Investors need more insight into alternatives
Penetration levels of alternative investments are high – 70 per cent of investors surveyed say they already invest in alternatives – and survey respondents told us they would consider investing even more if they had a greater understanding of this asset class.
70% say they already invest in alternatives”
We asked investors about the obstacles they face when implementing risk-management strategies. For more than a third of our respondents (38 per cent), the difficulty of measuring the risk of alternative assets is an obstacle to implementing their chosen risk-management strategies. Around a quarter (26 per cent) cited the challenges in managing the risks.
Increased confidence among investors in alternatives
At the same time, investors were clear about the benefits they think alternatives provide – including, quite possibly, a stronger risk-management approach. We found that institutions that invest in alternatives believe they are better equipped to deal with investment risks. Nearly two-thirds (64 per cent) say their organization is well prepared to deal with investment risks, compared to 51 per cent of investors with no alternatives allocation. This could indicate that investment in alternatives correlates with a greater confidence in risk management overall.
64% of investors in alternatives say their organization is well prepared to deal with investment risks”
Investors in Alternatives Feel Better Prepared to Handle Investment Risk
- Moderately prepared
- Not at all prepared
Source: AllianzGI RiskMonitor 2017.
The AllianzGI RiskMonitor study assesses the impact of the current market environment on the sentiment, attitudes and behaviour of institutional investors. In the third and last of our 2017 reports, we analyze how institutional investors are using alternatives to assert control over their portfolios – and why they would consider increasing their allocations if they were better able to measure and manage the risks.

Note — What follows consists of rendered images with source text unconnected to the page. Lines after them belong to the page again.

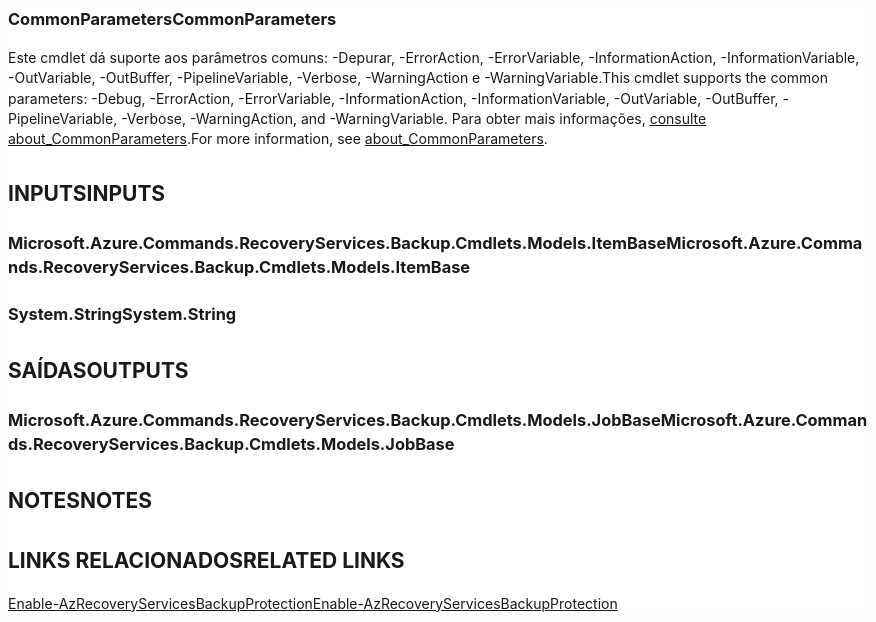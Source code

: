 ### <span data-ttu-id="ecd9f-135">CommonParameters</span><span class="sxs-lookup"><span data-stu-id="ecd9f-135">CommonParameters</span></span>
<span data-ttu-id="ecd9f-136">Este cmdlet dá suporte aos parâmetros comuns: -Depurar, -ErrorAction, -ErrorVariable, -InformationAction, -InformationVariable, -OutVariable, -OutBuffer, -PipelineVariable, -Verbose, -WarningAction e -WarningVariable.</span><span class="sxs-lookup"><span data-stu-id="ecd9f-136">This cmdlet supports the common parameters: -Debug, -ErrorAction, -ErrorVariable, -InformationAction, -InformationVariable, -OutVariable, -OutBuffer, -PipelineVariable, -Verbose, -WarningAction, and -WarningVariable.</span></span> <span data-ttu-id="ecd9f-137">Para obter mais informações, [consulte about_CommonParameters](http://go.microsoft.com/fwlink/?LinkID=113216).</span><span class="sxs-lookup"><span data-stu-id="ecd9f-137">For more information, see [about_CommonParameters](http://go.microsoft.com/fwlink/?LinkID=113216).</span></span>

## <span data-ttu-id="ecd9f-138">INPUTS</span><span class="sxs-lookup"><span data-stu-id="ecd9f-138">INPUTS</span></span>

### <span data-ttu-id="ecd9f-139">Microsoft.Azure.Commands.RecoveryServices.Backup.Cmdlets.Models.ItemBase</span><span class="sxs-lookup"><span data-stu-id="ecd9f-139">Microsoft.Azure.Commands.RecoveryServices.Backup.Cmdlets.Models.ItemBase</span></span>

### <span data-ttu-id="ecd9f-140">System.String</span><span class="sxs-lookup"><span data-stu-id="ecd9f-140">System.String</span></span>

## <span data-ttu-id="ecd9f-141">SAÍDAS</span><span class="sxs-lookup"><span data-stu-id="ecd9f-141">OUTPUTS</span></span>

### <span data-ttu-id="ecd9f-142">Microsoft.Azure.Commands.RecoveryServices.Backup.Cmdlets.Models.JobBase</span><span class="sxs-lookup"><span data-stu-id="ecd9f-142">Microsoft.Azure.Commands.RecoveryServices.Backup.Cmdlets.Models.JobBase</span></span>

## <span data-ttu-id="ecd9f-143">NOTES</span><span class="sxs-lookup"><span data-stu-id="ecd9f-143">NOTES</span></span>

## <span data-ttu-id="ecd9f-144">LINKS RELACIONADOS</span><span class="sxs-lookup"><span data-stu-id="ecd9f-144">RELATED LINKS</span></span>

[<span data-ttu-id="ecd9f-145">Enable-AzRecoveryServicesBackupProtection</span><span class="sxs-lookup"><span data-stu-id="ecd9f-145">Enable-AzRecoveryServicesBackupProtection</span></span>](./Enable-AzRecoveryServicesBackupProtection.md)
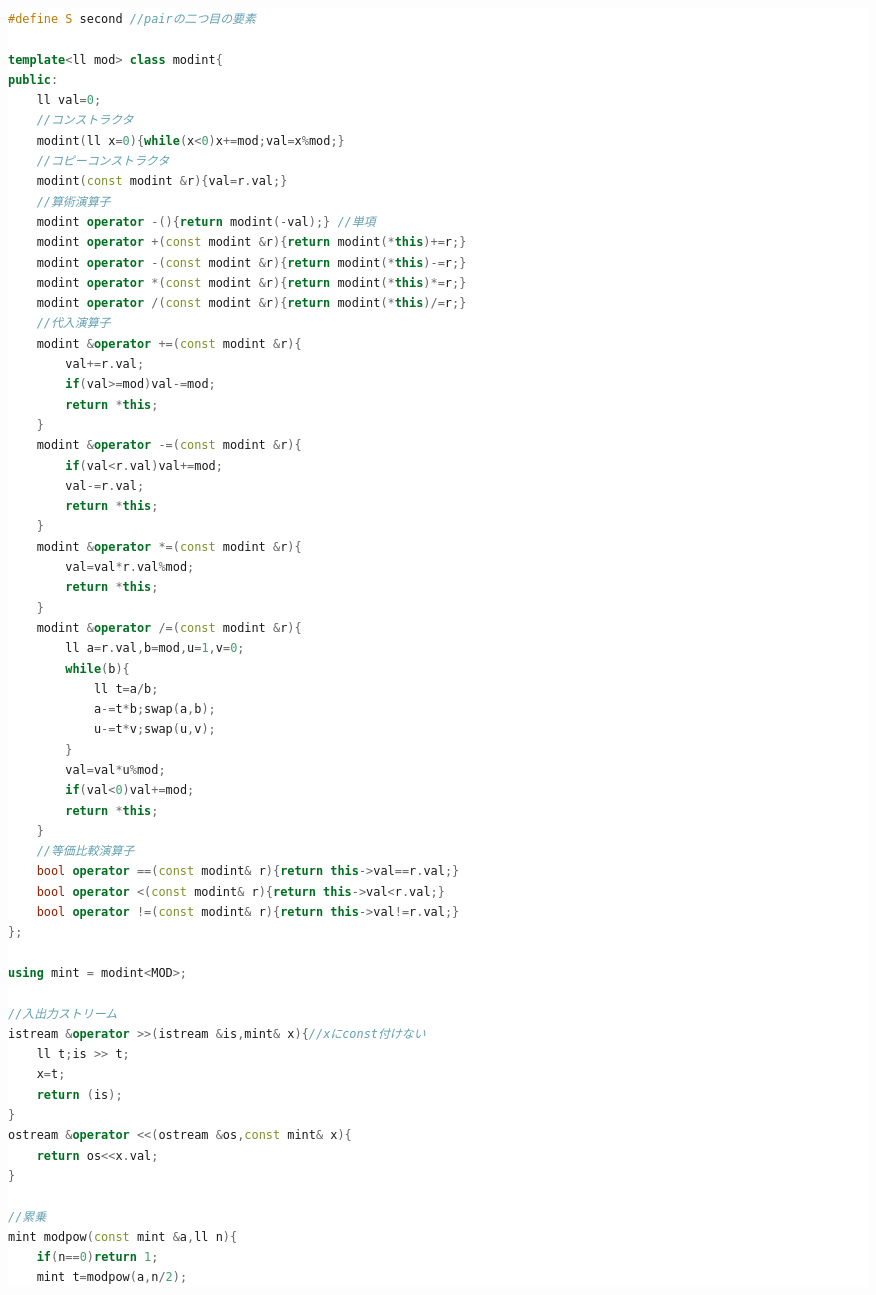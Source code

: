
 ```c++:F.cc
#define S second //pairの二つ目の要素

template<ll mod> class modint{
public:
    ll val=0;
    //コンストラクタ
    modint(ll x=0){while(x<0)x+=mod;val=x%mod;}
    //コピーコンストラクタ
    modint(const modint &r){val=r.val;}
    //算術演算子
    modint operator -(){return modint(-val);} //単項
    modint operator +(const modint &r){return modint(*this)+=r;}
    modint operator -(const modint &r){return modint(*this)-=r;}
    modint operator *(const modint &r){return modint(*this)*=r;}
    modint operator /(const modint &r){return modint(*this)/=r;}
    //代入演算子
    modint &operator +=(const modint &r){
        val+=r.val;
        if(val>=mod)val-=mod;
        return *this;
    }
    modint &operator -=(const modint &r){
        if(val<r.val)val+=mod;
        val-=r.val;
        return *this;
    }
    modint &operator *=(const modint &r){
        val=val*r.val%mod;
        return *this;
    }
    modint &operator /=(const modint &r){
        ll a=r.val,b=mod,u=1,v=0;
        while(b){
            ll t=a/b;
            a-=t*b;swap(a,b);
            u-=t*v;swap(u,v);
        }
        val=val*u%mod;
        if(val<0)val+=mod;
        return *this;
    }
    //等価比較演算子
    bool operator ==(const modint& r){return this->val==r.val;}
    bool operator <(const modint& r){return this->val<r.val;}
    bool operator !=(const modint& r){return this->val!=r.val;}
};

using mint = modint<MOD>;

//入出力ストリーム
istream &operator >>(istream &is,mint& x){//xにconst付けない
    ll t;is >> t;
    x=t;
    return (is);
}
ostream &operator <<(ostream &os,const mint& x){
    return os<<x.val;
}

//累乗
mint modpow(const mint &a,ll n){
    if(n==0)return 1;
    mint t=modpow(a,n/2);
```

Respondents to our RiskMonitor 2017 survey were drawn from a variety of “asset owning” institutions: pension funds, foundations, endowments, sovereign wealth funds, family offices, banks and insurance companies. The research was carried out via an extensive global survey during April and May 2017. The 755 institutional respondents were split evenly by region: 250 from Europe, 250 from North America and 255 from Asia Pacific. Our Risk Leaders comprise around one-fifth of global respondents. We define them as those who responded “Agree” or “Strongly Agree” to three questions: “Risk management is an integral part of our investment process and actively addressed on a systematic, ongoing basis”, “My organization has a strong risk management culture”, and “I am confident that our portfolio has appropriate downside protection for the next tail event.”